We take being able to read and write as a basic human right. I argue that we need to apply that same thinking to learning health literacy (and indeed emotional literacy) to be able to ‘read and write’ our own health. We all need to become agents in our own lives and learn to talk more about our health and feelings to get the support we need when we need it. This includes recognising our privileges and support others, less privileged, to share what we see as our basic human rights. This will help ensure that everyone (regardless of skin colour) gets the education they need to become fluent and literate when it comes to their health and feelings.
This belief is the fundamental premise and reason for The Helpful Clinic and why it is a social enterprise. See more here about our ethos and the Helpful Mission
Think of it a bit like learning a language. We start with basic words and increase our knowledge steadily until we become more fluent and then begin to look at the subtle nuances and advanced elements. We won’t always get it right. But if we teach ourselves and each other, everyone will benefit. By standing together and making Black Health the focus of the conversation, we will share the responsibility for our individual and collective health, improving outcomes for all of us in the process.
Still unaware of your privilege? This short video gives a sobering demonstration:
Many, although not all, of our clients here at The Helpful Clinic are white. This isn’t down to some conscious marketing plan, or desire to only help white people. It’s an observation of the current reality. I would dearly love to discover why this is the case and understand what I and we can do to make sure that what we do is accessible to all regardless of race.

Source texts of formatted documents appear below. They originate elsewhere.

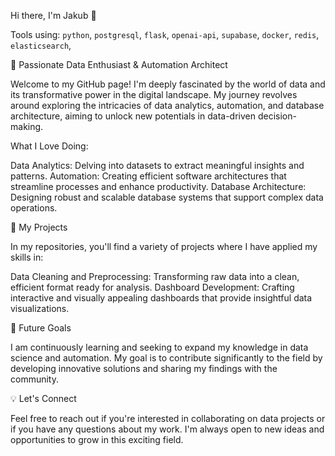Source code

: Hi there, I'm Jakub 👋

Tools using:
`python`, `postgresql`, `flask`, `openai-api`, `supabase`, `docker`, `redis`, `elasticsearch`, 

🌱 Passionate Data Enthusiast & Automation Architect

Welcome to my GitHub page! I'm deeply fascinated by the world of data and its transformative power in the digital landscape. My journey revolves around exploring the intricacies of data analytics, automation, and database architecture, aiming to unlock new potentials in data-driven decision-making.

What I Love Doing:

Data Analytics: Delving into datasets to extract meaningful insights and patterns.
Automation: Creating efficient software architectures that streamline processes and enhance productivity.
Database Architecture: Designing robust and scalable database systems that support complex data operations.

🚀 My Projects

In my repositories, you'll find a variety of projects where I have applied my skills in:

Data Cleaning and Preprocessing: Transforming raw data into a clean, efficient format ready for analysis.
Dashboard Development: Crafting interactive and visually appealing dashboards that provide insightful data visualizations.

🎯 Future Goals

I am continuously learning and seeking to expand my knowledge in data science and automation. My goal is to contribute significantly to the field by developing innovative solutions and sharing my findings with the community.

💡 Let's Connect

Feel free to reach out if you're interested in collaborating on data projects or if you have any questions about my work. I'm always open to new ideas and opportunities to grow in this exciting field.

Please consider being a good ally. Even if you’re not part of the BME community, you still have a valuable role to play. We all need to recognise that we are co-contributors to this experience and reflect whether what we are doing (or not doing) is ultimately helpful, right and just.
We all use our voices differently: some people protest, some sign petitions, some contribute more in direct conversations and some by writing or creating. Whatever your way is, stay true to that and don’t shame yourself or others for not speaking up in the same way as someone else. At the end of the day, it should never be viewed as a guilt trip. Diversity helps all of us and that also applies to diversity in communication and activism.
Please consider sharing this post with your friends and acquaintances, especially if they are members of the BME community.
We all show up in different ways and the Helpful premise is that it’s always more Helpful to be curious than critical and not shame those who speak with a different voice to our own. Look to develop your voice in a way that aligns with your values and respect the experience that black people are having at this time. Let’s all join the conversation and become part of the solution.
Go gently, hold steady, stay the course.